» Exercise brief: Exactly reproduce each of the entries shown below.

» Data under study:
○ ○ ○ ○ ○ ○ ○
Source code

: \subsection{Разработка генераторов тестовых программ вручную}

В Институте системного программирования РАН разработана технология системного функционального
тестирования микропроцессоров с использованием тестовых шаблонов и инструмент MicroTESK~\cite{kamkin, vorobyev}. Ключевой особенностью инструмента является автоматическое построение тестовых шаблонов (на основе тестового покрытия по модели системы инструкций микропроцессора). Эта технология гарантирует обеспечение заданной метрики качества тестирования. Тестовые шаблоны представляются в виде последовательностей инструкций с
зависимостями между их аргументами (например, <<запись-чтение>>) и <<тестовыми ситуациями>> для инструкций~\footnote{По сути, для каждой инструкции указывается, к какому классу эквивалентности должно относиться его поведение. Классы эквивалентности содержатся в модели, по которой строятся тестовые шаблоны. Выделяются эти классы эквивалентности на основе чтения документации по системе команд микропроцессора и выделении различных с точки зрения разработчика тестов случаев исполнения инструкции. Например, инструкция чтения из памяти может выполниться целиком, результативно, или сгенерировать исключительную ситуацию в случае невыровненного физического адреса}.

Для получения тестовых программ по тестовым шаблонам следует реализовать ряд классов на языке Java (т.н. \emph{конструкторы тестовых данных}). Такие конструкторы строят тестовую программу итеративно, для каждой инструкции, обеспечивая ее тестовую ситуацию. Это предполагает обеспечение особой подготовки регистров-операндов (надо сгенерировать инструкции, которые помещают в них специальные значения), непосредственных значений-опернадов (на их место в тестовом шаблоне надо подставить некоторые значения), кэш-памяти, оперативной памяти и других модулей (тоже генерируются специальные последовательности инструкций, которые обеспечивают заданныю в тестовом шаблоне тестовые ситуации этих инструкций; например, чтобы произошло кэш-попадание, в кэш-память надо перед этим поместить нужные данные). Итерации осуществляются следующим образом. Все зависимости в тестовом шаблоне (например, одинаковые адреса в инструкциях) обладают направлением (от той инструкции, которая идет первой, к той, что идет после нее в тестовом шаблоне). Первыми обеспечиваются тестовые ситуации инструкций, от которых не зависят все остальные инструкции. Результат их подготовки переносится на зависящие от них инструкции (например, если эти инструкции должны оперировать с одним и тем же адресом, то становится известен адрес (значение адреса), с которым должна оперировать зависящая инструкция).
○ ○ ○ ○ ○ ○ ○
» Solution to the exercise:
Source code

: \subsection{Разработка генераторов тестовых программ вручную}

В Институте системного программирования РАН разработана технология системного функционального
тестирования микропроцессоров с использованием тестовых шаблонов и инструмент MicroTESK~\cite{kamkin, vorobyev}. Ключевой особенностью инструмента является автоматическое построение тестовых шаблонов (на основе тестового покрытия по модели системы инструкций микропроцессора). Эта технология гарантирует обеспечение заданной метрики качества тестирования. Тестовые шаблоны представляются в виде последовательностей инструкций с
зависимостями между их аргументами (например, <<запись-чтение>>) и <<тестовыми ситуациями>> для инструкций~\footnote{По сути, для каждой инструкции указывается, к какому классу эквивалентности должно относиться его поведение. Классы эквивалентности содержатся в модели, по которой строятся тестовые шаблоны. Выделяются эти классы эквивалентности на основе чтения документации по системе команд микропроцессора и выделении различных с точки зрения разработчика тестов случаев исполнения инструкции. Например, инструкция чтения из памяти может выполниться целиком, результативно, или сгенерировать исключительную ситуацию в случае невыровненного физического адреса}.

Для получения тестовых программ по тестовым шаблонам следует реализовать ряд классов на языке Java (т.н. \emph{конструкторы тестовых данных}). Такие конструкторы строят тестовую программу итеративно, для каждой инструкции, обеспечивая ее тестовую ситуацию. Это предполагает обеспечение особой подготовки регистров-операндов (надо сгенерировать инструкции, которые помещают в них специальные значения), непосредственных значений-опернадов (на их место в тестовом шаблоне надо подставить некоторые значения), кэш-памяти, оперативной памяти и других модулей (тоже генерируются специальные последовательности инструкций, которые обеспечивают заданныю в тестовом шаблоне тестовые ситуации этих инструкций; например, чтобы произошло кэш-попадание, в кэш-память надо перед этим поместить нужные данные). Итерации осуществляются следующим образом. Все зависимости в тестовом шаблоне (например, одинаковые адреса в инструкциях) обладают направлением (от той инструкции, которая идет первой, к той, что идет после нее в тестовом шаблоне). Первыми обеспечиваются тестовые ситуации инструкций, от которых не зависят все остальные инструкции. Результат их подготовки переносится на зависящие от них инструкции (например, если эти инструкции должны оперировать с одним и тем же адресом, то становится известен адрес (значение адреса), с которым должна оперировать зависящая инструкция).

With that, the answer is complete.